- BRIEF -
Would you return exactly the lines from the top of the data below through the one containing "trying to execute.", leaving out the pictures?
== DATA FOR THIS TASK
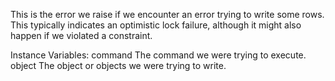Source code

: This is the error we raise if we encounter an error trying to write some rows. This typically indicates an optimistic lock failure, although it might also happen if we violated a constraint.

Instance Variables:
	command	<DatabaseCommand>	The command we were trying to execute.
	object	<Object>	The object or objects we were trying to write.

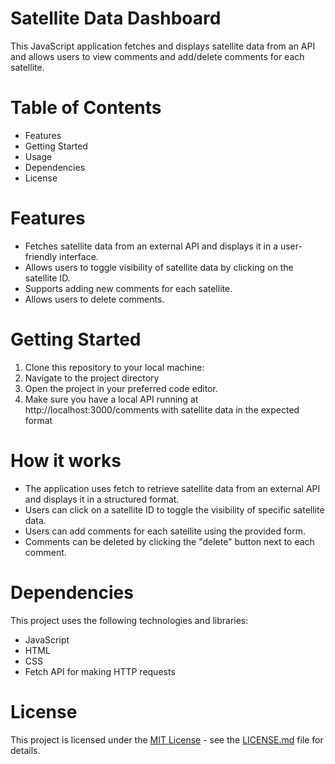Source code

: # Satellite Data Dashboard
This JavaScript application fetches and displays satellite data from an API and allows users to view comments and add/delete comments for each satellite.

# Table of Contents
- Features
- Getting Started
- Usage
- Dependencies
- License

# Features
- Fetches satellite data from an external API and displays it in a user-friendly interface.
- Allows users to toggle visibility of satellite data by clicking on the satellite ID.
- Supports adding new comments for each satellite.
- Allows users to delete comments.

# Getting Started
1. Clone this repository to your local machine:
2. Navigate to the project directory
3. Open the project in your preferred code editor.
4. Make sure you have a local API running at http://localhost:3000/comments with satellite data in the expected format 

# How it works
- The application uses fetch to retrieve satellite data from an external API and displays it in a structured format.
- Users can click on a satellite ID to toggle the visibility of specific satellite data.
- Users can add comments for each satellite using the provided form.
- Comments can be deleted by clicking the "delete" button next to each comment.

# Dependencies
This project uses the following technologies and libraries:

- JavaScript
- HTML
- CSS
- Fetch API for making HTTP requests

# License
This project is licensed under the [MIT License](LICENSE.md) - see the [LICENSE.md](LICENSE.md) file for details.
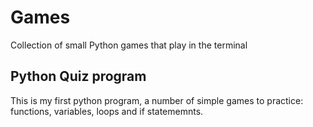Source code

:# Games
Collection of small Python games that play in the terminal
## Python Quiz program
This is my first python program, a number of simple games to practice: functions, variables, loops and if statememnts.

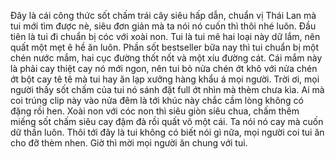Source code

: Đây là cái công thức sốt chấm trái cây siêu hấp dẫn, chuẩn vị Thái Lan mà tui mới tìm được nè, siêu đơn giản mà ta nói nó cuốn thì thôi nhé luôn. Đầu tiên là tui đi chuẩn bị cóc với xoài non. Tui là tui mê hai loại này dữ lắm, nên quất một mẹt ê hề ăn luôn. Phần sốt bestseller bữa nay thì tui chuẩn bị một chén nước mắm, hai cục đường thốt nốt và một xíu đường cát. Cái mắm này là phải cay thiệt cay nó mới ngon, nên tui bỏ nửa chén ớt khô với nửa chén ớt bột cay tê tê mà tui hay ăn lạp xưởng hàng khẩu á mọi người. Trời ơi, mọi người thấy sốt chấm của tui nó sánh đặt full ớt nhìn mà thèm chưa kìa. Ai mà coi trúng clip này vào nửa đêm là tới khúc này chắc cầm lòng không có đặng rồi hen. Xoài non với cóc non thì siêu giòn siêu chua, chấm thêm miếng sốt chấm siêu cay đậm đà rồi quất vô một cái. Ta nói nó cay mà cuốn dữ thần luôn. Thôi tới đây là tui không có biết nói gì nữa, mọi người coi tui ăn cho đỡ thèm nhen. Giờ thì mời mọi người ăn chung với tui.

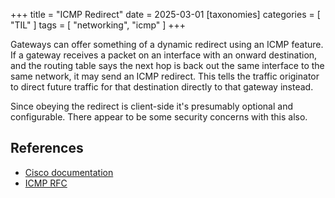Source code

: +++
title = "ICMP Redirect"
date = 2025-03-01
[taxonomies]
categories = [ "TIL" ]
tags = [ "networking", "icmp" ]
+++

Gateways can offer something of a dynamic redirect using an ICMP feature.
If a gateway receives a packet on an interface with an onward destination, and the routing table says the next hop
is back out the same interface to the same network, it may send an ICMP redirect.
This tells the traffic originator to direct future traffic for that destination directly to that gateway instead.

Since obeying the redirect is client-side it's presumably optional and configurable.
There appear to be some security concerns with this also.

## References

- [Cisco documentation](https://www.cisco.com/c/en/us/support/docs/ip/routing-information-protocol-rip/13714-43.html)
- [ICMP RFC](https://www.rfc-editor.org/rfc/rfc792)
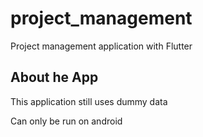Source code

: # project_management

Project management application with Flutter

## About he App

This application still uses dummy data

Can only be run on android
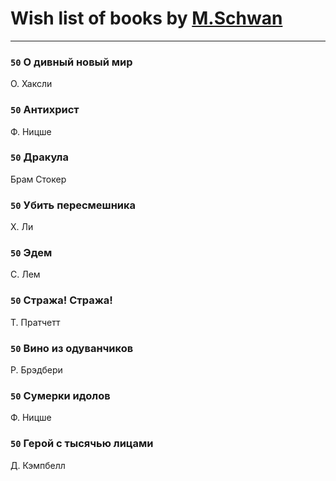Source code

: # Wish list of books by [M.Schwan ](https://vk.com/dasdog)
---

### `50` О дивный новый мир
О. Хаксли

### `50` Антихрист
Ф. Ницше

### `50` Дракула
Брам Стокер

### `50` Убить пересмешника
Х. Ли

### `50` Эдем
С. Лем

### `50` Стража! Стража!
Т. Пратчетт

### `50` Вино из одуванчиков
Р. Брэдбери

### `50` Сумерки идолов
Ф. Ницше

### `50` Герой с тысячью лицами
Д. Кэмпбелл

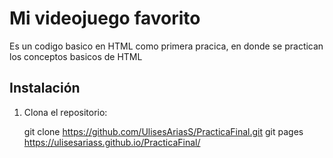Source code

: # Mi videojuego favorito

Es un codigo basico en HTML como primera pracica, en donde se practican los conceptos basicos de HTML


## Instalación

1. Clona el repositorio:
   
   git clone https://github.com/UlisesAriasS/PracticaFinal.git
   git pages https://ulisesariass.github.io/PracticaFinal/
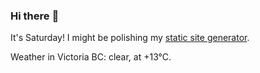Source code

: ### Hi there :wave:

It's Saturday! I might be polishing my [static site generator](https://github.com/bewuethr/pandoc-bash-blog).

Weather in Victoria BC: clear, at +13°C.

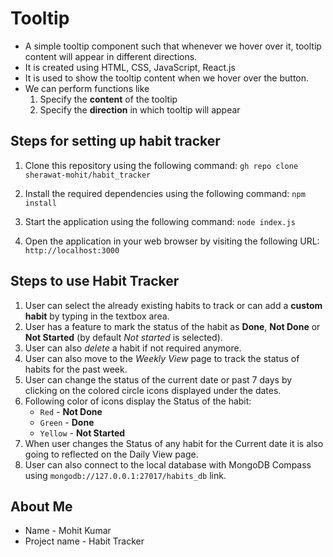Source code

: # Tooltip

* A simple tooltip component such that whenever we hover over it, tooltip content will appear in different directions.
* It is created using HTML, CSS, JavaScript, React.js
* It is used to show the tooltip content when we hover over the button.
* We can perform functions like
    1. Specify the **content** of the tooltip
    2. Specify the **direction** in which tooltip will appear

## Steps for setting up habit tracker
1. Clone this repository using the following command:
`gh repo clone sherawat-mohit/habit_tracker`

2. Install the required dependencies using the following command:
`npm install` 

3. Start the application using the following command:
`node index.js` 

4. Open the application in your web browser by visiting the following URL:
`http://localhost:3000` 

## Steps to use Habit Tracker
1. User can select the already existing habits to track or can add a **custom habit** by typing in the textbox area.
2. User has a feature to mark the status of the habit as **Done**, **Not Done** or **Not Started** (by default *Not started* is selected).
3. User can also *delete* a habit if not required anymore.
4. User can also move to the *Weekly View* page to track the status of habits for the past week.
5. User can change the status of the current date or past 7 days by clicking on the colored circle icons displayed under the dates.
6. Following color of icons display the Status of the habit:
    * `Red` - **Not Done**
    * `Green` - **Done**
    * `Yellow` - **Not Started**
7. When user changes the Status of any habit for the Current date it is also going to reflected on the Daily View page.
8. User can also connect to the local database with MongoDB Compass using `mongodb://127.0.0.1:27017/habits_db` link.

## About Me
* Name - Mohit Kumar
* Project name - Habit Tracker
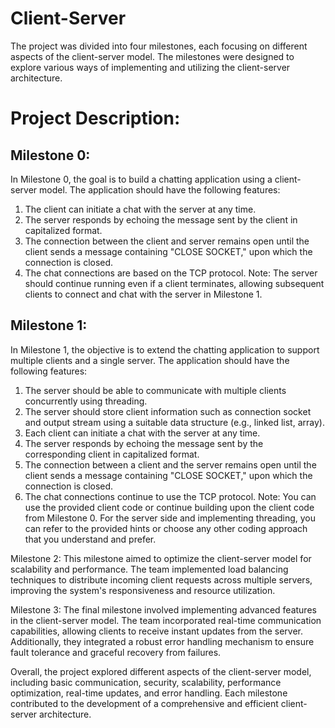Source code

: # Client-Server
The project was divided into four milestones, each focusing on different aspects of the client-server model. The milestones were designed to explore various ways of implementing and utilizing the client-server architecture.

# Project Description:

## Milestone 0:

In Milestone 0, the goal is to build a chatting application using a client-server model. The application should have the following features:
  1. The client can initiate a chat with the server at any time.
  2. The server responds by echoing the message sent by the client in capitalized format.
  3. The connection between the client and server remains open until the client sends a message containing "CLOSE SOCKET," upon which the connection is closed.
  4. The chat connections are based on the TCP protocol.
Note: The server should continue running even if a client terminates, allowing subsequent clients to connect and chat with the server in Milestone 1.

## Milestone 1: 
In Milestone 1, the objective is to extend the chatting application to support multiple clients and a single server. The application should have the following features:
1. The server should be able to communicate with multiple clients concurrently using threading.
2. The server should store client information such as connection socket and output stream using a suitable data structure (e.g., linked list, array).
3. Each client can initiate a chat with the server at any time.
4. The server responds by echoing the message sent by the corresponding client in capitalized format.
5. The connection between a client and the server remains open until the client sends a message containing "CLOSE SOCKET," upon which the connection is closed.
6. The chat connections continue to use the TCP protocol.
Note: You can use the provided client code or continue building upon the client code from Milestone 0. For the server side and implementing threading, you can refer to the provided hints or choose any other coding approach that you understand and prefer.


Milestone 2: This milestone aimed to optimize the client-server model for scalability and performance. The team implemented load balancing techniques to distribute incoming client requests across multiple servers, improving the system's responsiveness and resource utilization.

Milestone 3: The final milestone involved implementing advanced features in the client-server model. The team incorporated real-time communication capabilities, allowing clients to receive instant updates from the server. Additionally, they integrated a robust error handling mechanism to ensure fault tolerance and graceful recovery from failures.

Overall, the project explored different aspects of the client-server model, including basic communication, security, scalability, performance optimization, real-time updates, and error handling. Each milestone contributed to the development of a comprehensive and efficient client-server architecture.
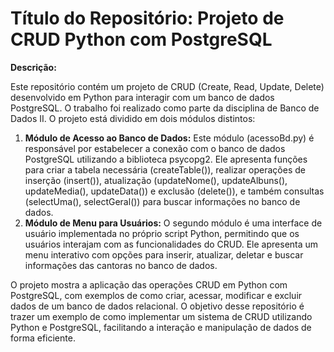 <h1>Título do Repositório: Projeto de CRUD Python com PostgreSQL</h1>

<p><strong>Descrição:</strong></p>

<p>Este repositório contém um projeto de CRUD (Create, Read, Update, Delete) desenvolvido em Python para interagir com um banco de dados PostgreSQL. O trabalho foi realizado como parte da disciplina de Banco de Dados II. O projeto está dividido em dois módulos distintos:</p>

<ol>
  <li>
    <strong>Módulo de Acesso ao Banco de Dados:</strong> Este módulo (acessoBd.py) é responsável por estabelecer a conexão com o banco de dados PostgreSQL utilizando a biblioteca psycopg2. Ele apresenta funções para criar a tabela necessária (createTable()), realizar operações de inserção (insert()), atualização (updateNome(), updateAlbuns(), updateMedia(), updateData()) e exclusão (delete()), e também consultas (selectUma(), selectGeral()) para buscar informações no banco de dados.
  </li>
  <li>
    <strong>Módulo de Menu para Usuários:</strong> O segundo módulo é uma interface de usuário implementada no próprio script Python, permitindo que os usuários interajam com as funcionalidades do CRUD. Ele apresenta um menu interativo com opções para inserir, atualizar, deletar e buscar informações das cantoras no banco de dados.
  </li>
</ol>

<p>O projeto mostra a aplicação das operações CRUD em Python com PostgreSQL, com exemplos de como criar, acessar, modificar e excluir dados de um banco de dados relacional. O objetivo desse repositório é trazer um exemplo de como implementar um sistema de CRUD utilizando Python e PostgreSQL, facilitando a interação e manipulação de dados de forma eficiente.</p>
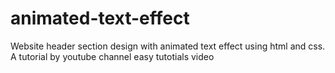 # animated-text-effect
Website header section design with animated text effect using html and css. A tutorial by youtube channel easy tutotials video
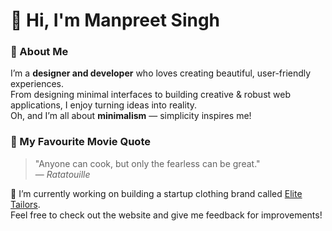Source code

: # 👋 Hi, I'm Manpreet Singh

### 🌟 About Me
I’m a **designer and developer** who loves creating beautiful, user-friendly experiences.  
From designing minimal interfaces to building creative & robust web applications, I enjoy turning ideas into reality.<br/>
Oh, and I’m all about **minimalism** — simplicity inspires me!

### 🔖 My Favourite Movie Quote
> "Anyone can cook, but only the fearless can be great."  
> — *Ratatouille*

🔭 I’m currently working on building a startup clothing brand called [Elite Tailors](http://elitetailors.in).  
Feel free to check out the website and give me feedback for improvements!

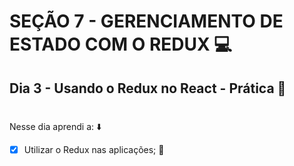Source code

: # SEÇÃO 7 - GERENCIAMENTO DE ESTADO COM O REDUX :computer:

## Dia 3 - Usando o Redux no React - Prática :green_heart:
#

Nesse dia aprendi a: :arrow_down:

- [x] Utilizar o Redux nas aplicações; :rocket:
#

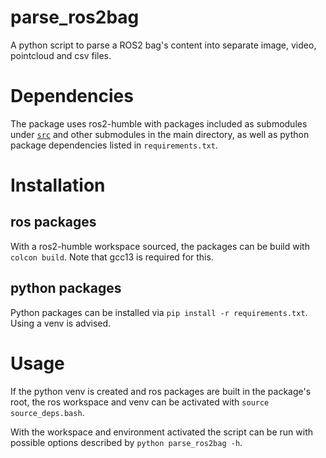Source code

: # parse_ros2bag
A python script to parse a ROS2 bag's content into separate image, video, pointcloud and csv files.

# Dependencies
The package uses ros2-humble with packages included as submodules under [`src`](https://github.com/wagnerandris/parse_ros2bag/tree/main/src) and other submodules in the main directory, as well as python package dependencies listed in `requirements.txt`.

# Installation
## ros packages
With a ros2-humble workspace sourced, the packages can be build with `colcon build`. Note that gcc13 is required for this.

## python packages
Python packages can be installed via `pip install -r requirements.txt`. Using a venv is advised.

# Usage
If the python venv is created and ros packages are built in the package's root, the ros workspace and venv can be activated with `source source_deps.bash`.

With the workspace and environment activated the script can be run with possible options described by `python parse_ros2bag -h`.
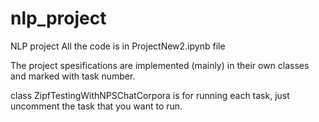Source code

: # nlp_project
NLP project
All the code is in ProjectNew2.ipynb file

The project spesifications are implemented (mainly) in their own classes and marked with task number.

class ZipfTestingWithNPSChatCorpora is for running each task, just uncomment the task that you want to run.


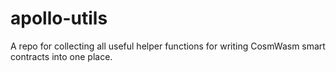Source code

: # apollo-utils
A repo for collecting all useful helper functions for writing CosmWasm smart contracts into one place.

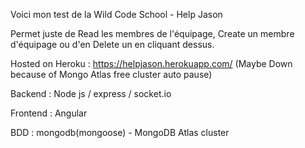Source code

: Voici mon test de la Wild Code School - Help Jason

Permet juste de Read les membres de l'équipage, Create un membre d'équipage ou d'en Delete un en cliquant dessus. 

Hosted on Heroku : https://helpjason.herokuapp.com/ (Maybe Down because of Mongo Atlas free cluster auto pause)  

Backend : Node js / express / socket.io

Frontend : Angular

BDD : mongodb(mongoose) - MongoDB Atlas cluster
====
- ANSWER SECTION -
Source code

: This is the error we raise if we encounter an error trying to write some rows. This typically indicates an optimistic lock failure, although it might also happen if we violated a constraint.

Instance Variables:
	command	<DatabaseCommand>	The command we were trying to execute.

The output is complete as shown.